Menunggu dengan gelisah di kafe sesuai janji Mahendra, Hana sudah tak sabar lagi berada lebih lama di tempat itu, yang menjadi tempat favorit mereka berdua. Benda yang melingkar di pergelangannya sudah menunjuk angka empat. Itu artinya dia sudah menunggu selama tiga jam. Segelas cokelat hangat yang dia pesan di kafe pun sudah ludes, hanya tersisa endapan cokelat yang tak terlarut di dasar gelas.

Dia mencoba mengirim pesan dan menelepon ponsel pria itu, tetapi hasilnya nihil. Yang didapat hanyalah centang satu dan sapaan dari customer service kalau nomor yang ada tuju sedang tidak aktif. Hatinya bagai diremas saat pikiran dilanda berbagai prasangka buruk tentang pria itu. Kini kesabarannya sudah berada di ambang. Dia tidak bisa menunggu lagi.
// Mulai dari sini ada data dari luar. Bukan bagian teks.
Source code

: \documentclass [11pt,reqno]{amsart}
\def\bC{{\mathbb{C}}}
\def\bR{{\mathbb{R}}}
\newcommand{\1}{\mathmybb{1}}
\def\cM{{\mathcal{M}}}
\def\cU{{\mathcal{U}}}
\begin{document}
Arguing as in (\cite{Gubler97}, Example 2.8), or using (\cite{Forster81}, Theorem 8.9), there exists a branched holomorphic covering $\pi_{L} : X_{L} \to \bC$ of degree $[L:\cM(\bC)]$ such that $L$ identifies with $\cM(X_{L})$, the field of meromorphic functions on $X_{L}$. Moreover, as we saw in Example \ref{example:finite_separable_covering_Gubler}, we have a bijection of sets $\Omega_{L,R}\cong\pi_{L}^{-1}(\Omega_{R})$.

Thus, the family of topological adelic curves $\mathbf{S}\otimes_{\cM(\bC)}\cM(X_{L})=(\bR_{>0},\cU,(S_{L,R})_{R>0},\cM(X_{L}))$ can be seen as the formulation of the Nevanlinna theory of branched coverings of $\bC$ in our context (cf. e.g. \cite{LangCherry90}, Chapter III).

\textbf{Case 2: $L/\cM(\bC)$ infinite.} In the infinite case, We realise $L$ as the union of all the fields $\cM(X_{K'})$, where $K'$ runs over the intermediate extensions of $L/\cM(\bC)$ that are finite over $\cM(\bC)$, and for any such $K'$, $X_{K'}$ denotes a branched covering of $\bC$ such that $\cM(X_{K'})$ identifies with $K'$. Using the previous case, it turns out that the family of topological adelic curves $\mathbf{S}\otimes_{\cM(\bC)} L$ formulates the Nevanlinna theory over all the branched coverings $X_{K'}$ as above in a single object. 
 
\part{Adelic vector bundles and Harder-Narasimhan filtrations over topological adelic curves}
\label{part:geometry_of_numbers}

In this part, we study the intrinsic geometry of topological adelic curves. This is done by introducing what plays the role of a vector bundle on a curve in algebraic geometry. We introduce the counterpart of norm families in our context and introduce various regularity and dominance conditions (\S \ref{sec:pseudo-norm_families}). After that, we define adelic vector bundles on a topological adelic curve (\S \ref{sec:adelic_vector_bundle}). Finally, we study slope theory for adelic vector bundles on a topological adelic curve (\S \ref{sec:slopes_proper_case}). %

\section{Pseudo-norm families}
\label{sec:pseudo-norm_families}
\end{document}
"Bagaimana kalau Mahendra tidak mau bertanggungjawab? Bagaimana kalau dia benar-benar sudah pergi ke Jepang, meninggalkanku? Bagaimana kalau dia telah membohongiku? Bagaimana kalau dia ...."

Dia tak sanggup lagi menerka apa yang bisa dilakukan sang kekasih itu. Buktinya, tak ada kabar apapun tentang keberadaannya sampai detik ini. Dia sudah bosan memandangi suasana kafe dengan pergantian wajah pengunjung tiap menit dan jam itu. Bahkan, sesekali dia merasa risih ketika sang pelayan mondar mandir sekadar menanyakan apakah ada tambahan makanan atau minuman yang akan dipesan.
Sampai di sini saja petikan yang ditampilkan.